Substantive Confusion

CPLR Section 5704(a) provides, in part, that: "the appellate division or a justice thereof may vacate or modify any order granted without notice to the adverse party ... and the appellate division may grant any order or provisional remedy applied for without notice to the adverse party and refused by any court or a judge thereof from which appeal would lie to such appellate division." When a Supreme Court justice "declines to sign the ... order to show cause" the remedy is for the movant to "have this court review ... the refusal to sign the order to show cause" pursuant to "CPLR 5704[a]." See Cypress Hills Management. v. Lempenski, 173 A.D.3d 830, 830-31 (2d Dep't 2019).

Notwithstanding, none of the Departments have provided clear guidance for when they will or will not grant a CPLR Section 5704 application. Indeed, none of the appellate courts have articulated even the elements applicants need to demonstrate for the court to grant a Section 5704 application. Nor have the Departments agreed on the extent to which a court can grant the underlying, substantive relief sought by the applicant on the originally unsigned order to show cause.

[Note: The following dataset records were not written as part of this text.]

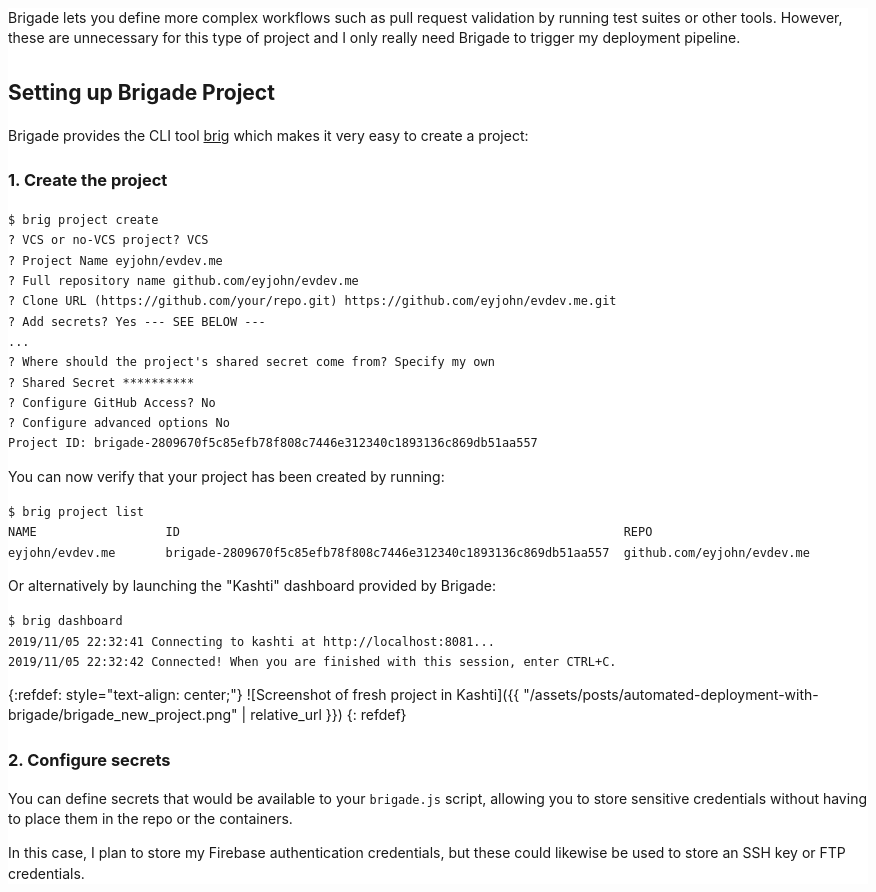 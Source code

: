 Brigade lets you define more complex workflows such as pull request validation by running test suites or other tools. However, these are unnecessary for this type of project and I only really need Brigade to trigger my deployment pipeline.

## Setting up Brigade Project

Brigade provides the CLI tool [brig](https://docs.brigade.sh/topics/brig/) which makes it very easy to create a project:

### 1. Create the project

```text
$ brig project create
? VCS or no-VCS project? VCS
? Project Name eyjohn/evdev.me
? Full repository name github.com/eyjohn/evdev.me
? Clone URL (https://github.com/your/repo.git) https://github.com/eyjohn/evdev.me.git
? Add secrets? Yes --- SEE BELOW ---
...
? Where should the project's shared secret come from? Specify my own
? Shared Secret **********
? Configure GitHub Access? No
? Configure advanced options No
Project ID: brigade-2809670f5c85efb78f808c7446e312340c1893136c869db51aa557
```

You can now verify that your project has been created by running:

```sh
$ brig project list
NAME                  ID                                                              REPO                            
eyjohn/evdev.me       brigade-2809670f5c85efb78f808c7446e312340c1893136c869db51aa557  github.com/eyjohn/evdev.me  
```

Or alternatively by launching the "Kashti" dashboard provided by Brigade:

```sh
$ brig dashboard
2019/11/05 22:32:41 Connecting to kashti at http://localhost:8081...
2019/11/05 22:32:42 Connected! When you are finished with this session, enter CTRL+C.
```

{:refdef: style="text-align: center;"}
![Screenshot of fresh project in Kashti]({{ "/assets/posts/automated-deployment-with-brigade/brigade_new_project.png" | relative_url }})
{: refdef}

### 2. Configure secrets

You can define secrets that would be available to your `brigade.js` script, allowing you to store sensitive credentials without having to place them in the repo or the containers.

In this case, I plan to store my Firebase authentication credentials, but these could likewise be used to store an SSH key or FTP credentials.

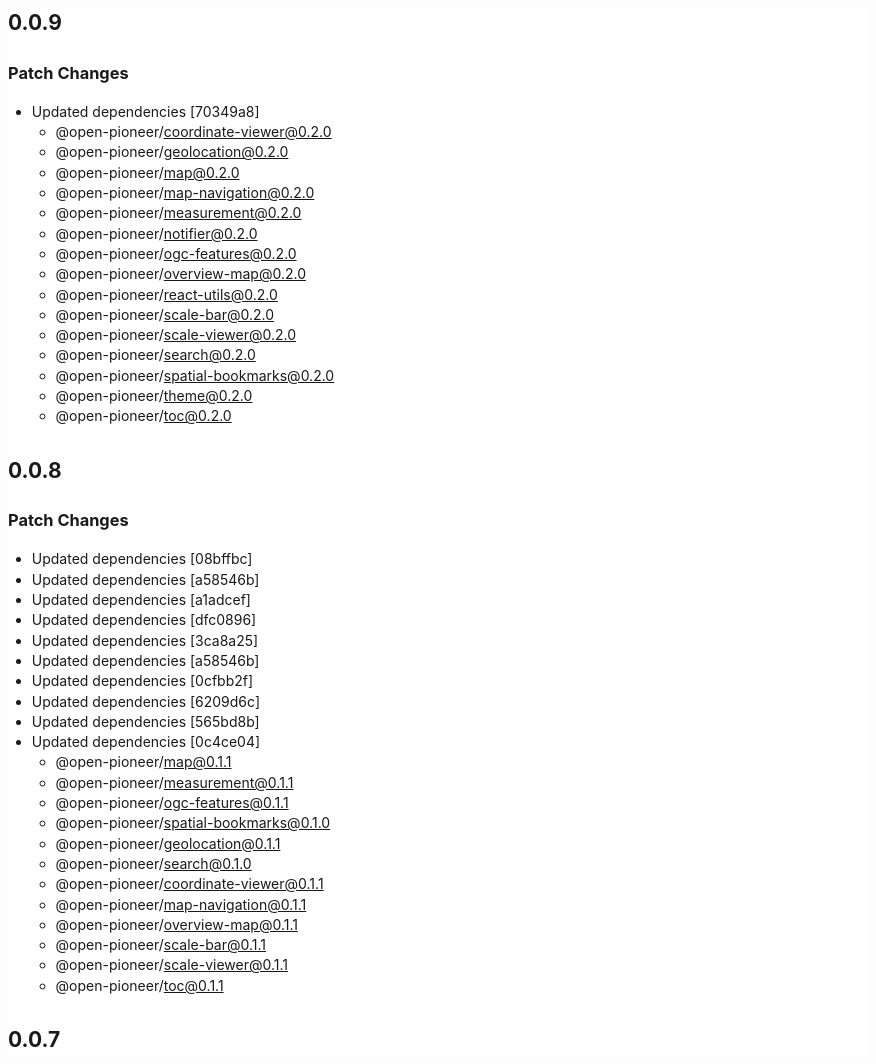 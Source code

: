 ## 0.0.9

### Patch Changes

-   Updated dependencies [70349a8]
    -   @open-pioneer/coordinate-viewer@0.2.0
    -   @open-pioneer/geolocation@0.2.0
    -   @open-pioneer/map@0.2.0
    -   @open-pioneer/map-navigation@0.2.0
    -   @open-pioneer/measurement@0.2.0
    -   @open-pioneer/notifier@0.2.0
    -   @open-pioneer/ogc-features@0.2.0
    -   @open-pioneer/overview-map@0.2.0
    -   @open-pioneer/react-utils@0.2.0
    -   @open-pioneer/scale-bar@0.2.0
    -   @open-pioneer/scale-viewer@0.2.0
    -   @open-pioneer/search@0.2.0
    -   @open-pioneer/spatial-bookmarks@0.2.0
    -   @open-pioneer/theme@0.2.0
    -   @open-pioneer/toc@0.2.0

## 0.0.8

### Patch Changes

-   Updated dependencies [08bffbc]
-   Updated dependencies [a58546b]
-   Updated dependencies [a1adcef]
-   Updated dependencies [dfc0896]
-   Updated dependencies [3ca8a25]
-   Updated dependencies [a58546b]
-   Updated dependencies [0cfbb2f]
-   Updated dependencies [6209d6c]
-   Updated dependencies [565bd8b]
-   Updated dependencies [0c4ce04]
    -   @open-pioneer/map@0.1.1
    -   @open-pioneer/measurement@0.1.1
    -   @open-pioneer/ogc-features@0.1.1
    -   @open-pioneer/spatial-bookmarks@0.1.0
    -   @open-pioneer/geolocation@0.1.1
    -   @open-pioneer/search@0.1.0
    -   @open-pioneer/coordinate-viewer@0.1.1
    -   @open-pioneer/map-navigation@0.1.1
    -   @open-pioneer/overview-map@0.1.1
    -   @open-pioneer/scale-bar@0.1.1
    -   @open-pioneer/scale-viewer@0.1.1
    -   @open-pioneer/toc@0.1.1

## 0.0.7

The Third Department has, when presented with CPLR Section 5704 applications, sometimes granted the relief sought in the initial order to show cause based upon an independent review of the record and the applicable precedent, as in Martin Operating v. Hertzan, 106 A.D.2d 784 (3d Dep't 1984) and Martin v. Hunt, 40 A.D.2d 571 (3d Dep't 1972). Somewhat similarly, the Second Department appears to focus on the papers filed in Supreme Court, and performs an independent analysis of those papers to determine whether relief is warranted. See, e.g., Trump v. Trump, Case No. 2020-0527, M271756 (2d Dep't July 1, 2020) (later modified on July 2, 2020); Matter of Curcio v. Curcio, 183 A.D.3d 726 (2d Dep't 2020).

The First Department, by stark contrast, has eschewed review of the underlying merits. In Tejeda v. Woodycrest Realty, 39 A.D.3d 210 (1st Dep't 2007), the First Department granted the CPLR Section 5704 application interposed, without explanation, but solely to the extent it directed the court below to decide the applicant's motion. In Chi Young Lee v. Osorio, 184 A.D.3d 417 (1st Dep't 2020), the First Department expressly stated that "review under CPLR 5704 would not ... address the merits of the motion defendant sought to make by order to show cause."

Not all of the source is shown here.